--- Task to carry out ---
Go line by line through the entries and show those that hold the string "plusieurs".

═══ Exercise input

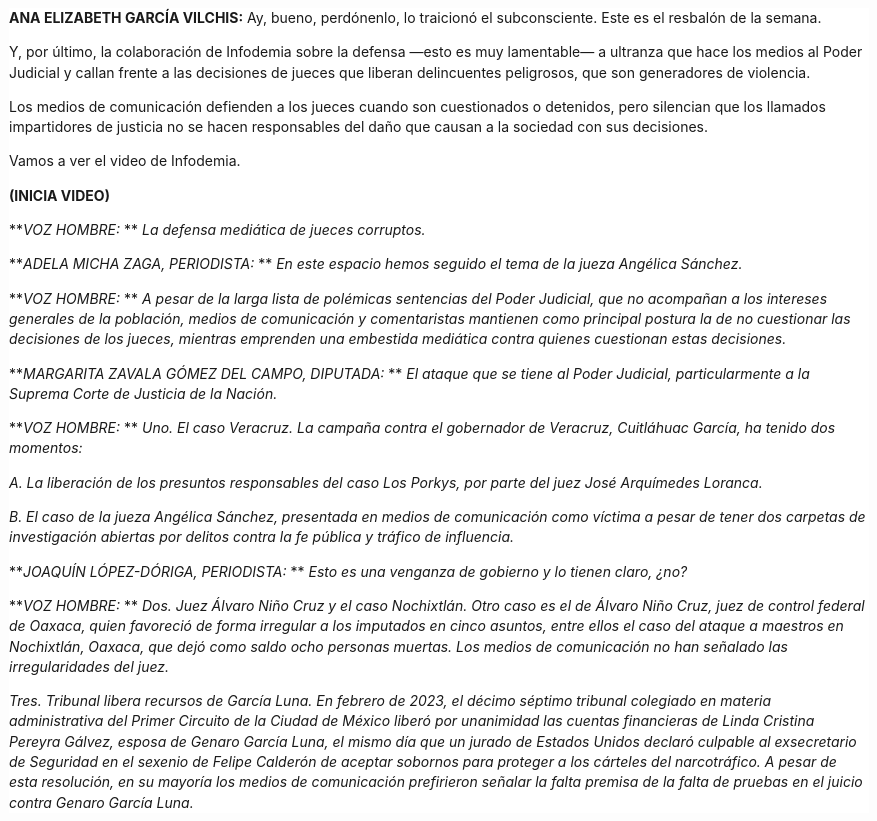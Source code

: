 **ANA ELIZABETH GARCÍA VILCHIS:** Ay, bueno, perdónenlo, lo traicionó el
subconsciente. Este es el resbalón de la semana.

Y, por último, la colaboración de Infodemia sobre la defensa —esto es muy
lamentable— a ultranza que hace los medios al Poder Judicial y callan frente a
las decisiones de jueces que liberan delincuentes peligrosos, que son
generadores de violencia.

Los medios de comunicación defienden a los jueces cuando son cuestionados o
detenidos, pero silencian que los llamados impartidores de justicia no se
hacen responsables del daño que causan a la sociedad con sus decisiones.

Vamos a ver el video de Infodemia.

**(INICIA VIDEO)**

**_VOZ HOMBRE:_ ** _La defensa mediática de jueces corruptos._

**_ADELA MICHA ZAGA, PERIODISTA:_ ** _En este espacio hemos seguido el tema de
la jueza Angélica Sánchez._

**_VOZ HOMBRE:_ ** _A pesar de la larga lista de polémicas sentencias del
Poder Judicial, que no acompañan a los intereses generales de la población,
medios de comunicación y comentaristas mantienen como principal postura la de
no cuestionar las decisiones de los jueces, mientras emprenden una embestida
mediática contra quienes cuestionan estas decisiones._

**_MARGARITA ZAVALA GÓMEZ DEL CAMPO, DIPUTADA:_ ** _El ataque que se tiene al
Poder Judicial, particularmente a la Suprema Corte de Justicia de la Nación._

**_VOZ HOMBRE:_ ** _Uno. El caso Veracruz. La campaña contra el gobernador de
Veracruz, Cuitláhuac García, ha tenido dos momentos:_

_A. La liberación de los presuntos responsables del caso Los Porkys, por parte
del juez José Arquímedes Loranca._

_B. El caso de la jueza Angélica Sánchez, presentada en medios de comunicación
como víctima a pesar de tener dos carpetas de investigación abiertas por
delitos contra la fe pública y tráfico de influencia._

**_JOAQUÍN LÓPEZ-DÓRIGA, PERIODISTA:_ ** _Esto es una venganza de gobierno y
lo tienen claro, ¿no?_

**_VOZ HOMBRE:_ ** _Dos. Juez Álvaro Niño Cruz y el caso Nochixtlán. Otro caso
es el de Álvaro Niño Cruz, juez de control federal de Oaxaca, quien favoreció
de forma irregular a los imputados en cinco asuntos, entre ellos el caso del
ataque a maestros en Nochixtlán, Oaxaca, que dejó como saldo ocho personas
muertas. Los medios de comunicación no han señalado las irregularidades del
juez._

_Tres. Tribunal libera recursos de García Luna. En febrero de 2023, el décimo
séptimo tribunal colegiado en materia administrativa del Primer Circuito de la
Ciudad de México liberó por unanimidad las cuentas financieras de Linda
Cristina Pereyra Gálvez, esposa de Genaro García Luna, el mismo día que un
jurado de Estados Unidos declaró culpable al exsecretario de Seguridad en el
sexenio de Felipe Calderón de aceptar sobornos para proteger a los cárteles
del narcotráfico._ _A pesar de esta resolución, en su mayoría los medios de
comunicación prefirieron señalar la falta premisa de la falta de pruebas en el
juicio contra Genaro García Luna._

══════
═══ Exercise input

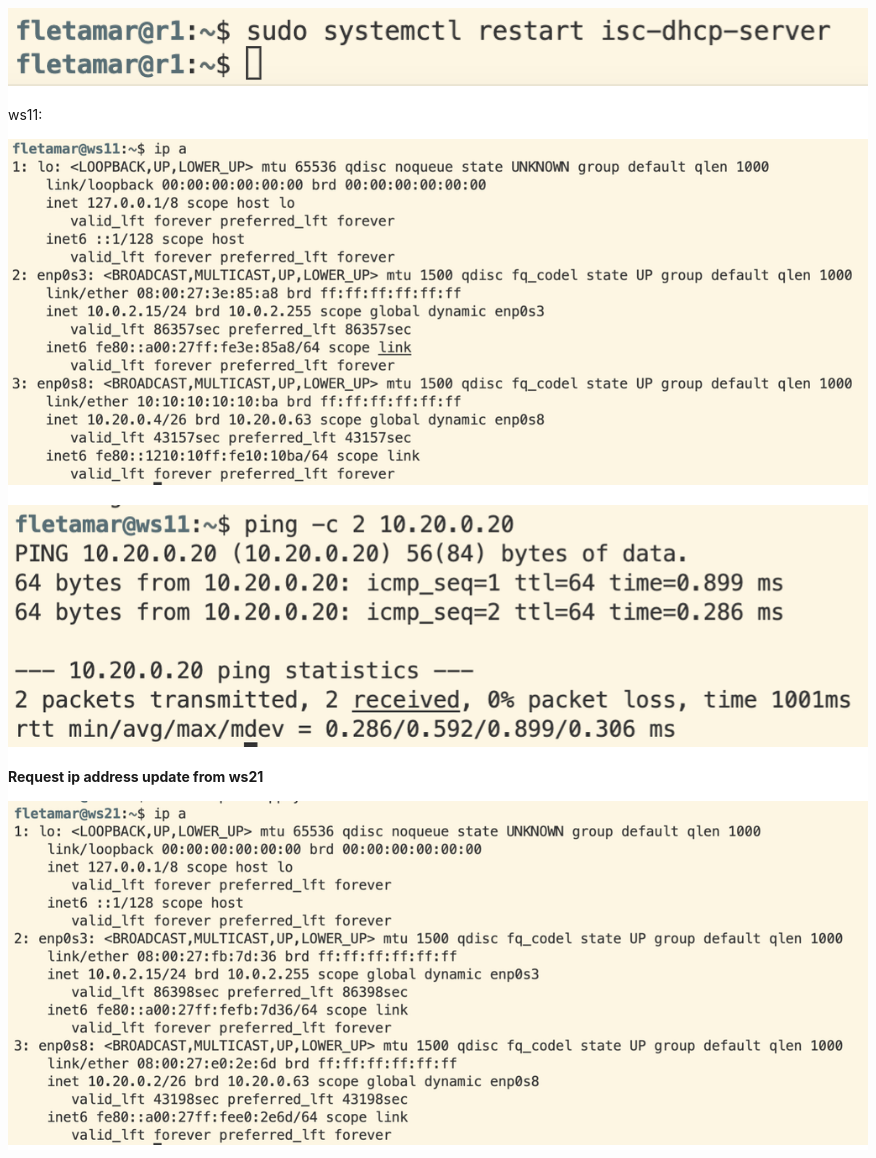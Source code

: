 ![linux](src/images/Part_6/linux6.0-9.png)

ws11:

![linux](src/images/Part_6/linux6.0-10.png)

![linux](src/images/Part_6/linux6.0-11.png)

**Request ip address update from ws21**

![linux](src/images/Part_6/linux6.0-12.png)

══════
═══ Exercise input

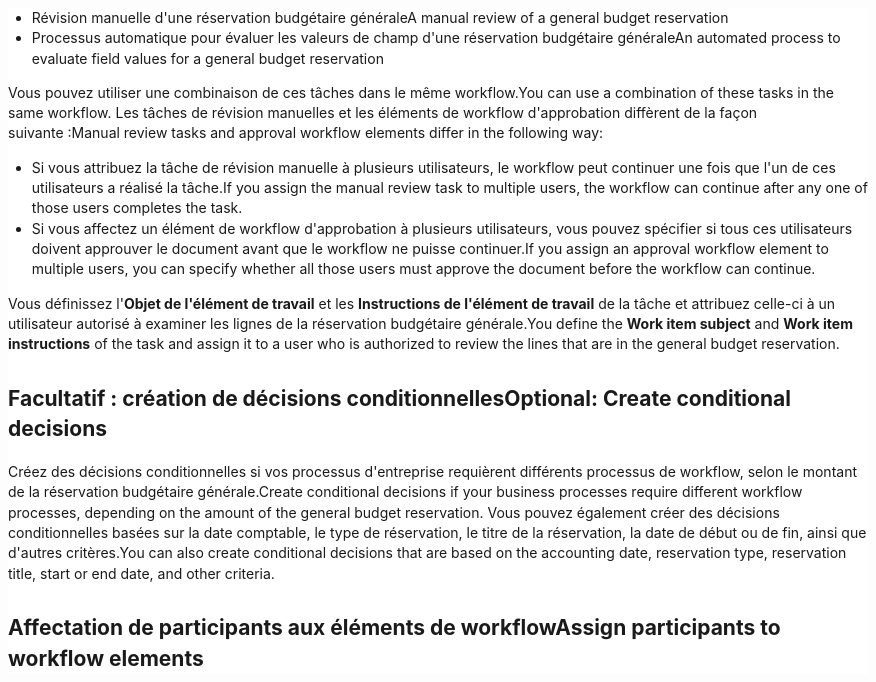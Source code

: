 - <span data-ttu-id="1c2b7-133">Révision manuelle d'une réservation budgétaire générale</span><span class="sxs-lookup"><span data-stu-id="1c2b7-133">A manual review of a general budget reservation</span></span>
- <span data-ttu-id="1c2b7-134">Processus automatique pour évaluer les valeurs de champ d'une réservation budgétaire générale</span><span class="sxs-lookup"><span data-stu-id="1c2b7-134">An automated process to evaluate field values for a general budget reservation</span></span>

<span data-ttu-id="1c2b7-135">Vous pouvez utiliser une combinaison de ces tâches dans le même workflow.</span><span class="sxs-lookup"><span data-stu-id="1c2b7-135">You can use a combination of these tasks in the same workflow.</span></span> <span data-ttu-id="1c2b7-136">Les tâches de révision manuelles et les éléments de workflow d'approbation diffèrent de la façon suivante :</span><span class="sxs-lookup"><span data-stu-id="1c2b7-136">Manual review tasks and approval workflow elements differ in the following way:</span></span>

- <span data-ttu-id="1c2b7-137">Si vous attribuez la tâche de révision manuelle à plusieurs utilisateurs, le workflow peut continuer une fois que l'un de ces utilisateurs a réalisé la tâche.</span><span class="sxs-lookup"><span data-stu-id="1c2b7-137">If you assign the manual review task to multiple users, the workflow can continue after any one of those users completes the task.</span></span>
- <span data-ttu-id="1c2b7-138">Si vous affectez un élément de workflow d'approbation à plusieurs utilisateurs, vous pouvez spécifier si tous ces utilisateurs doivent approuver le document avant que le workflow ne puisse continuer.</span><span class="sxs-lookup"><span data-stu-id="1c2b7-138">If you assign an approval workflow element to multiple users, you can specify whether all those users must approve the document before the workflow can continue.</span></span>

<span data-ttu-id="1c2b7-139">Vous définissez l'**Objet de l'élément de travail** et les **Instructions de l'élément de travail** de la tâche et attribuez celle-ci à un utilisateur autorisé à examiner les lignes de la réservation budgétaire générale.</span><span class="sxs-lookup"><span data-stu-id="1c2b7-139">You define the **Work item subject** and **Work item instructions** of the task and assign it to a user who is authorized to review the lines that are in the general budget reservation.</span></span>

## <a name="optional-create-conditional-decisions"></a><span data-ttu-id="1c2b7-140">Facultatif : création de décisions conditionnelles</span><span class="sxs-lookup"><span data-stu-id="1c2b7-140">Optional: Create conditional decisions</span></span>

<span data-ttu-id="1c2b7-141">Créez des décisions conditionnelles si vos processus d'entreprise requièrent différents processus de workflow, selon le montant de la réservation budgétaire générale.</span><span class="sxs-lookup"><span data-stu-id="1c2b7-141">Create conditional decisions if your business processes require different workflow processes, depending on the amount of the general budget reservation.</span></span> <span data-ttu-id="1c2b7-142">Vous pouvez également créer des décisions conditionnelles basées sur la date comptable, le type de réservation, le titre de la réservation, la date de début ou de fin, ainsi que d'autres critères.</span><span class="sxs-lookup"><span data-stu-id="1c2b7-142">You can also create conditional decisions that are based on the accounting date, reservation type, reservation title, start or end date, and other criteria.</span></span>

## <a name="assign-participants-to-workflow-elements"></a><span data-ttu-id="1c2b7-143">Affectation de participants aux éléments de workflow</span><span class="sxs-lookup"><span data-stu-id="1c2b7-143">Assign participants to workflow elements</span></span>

══════

--- Solution ---
- <span data-ttu-id="1c2b7-137">Si vous attribuez la tâche de révision manuelle à plusieurs utilisateurs, le workflow peut continuer une fois que l'un de ces utilisateurs a réalisé la tâche.</span><span class="sxs-lookup"><span data-stu-id="1c2b7-137">If you assign the manual review task to multiple users, the workflow can continue after any one of those users completes the task.</span></span>
- <span data-ttu-id="1c2b7-138">Si vous affectez un élément de workflow d'approbation à plusieurs utilisateurs, vous pouvez spécifier si tous ces utilisateurs doivent approuver le document avant que le workflow ne puisse continuer.</span><span class="sxs-lookup"><span data-stu-id="1c2b7-138">If you assign an approval workflow element to multiple users, you can specify whether all those users must approve the document before the workflow can continue.</span></span>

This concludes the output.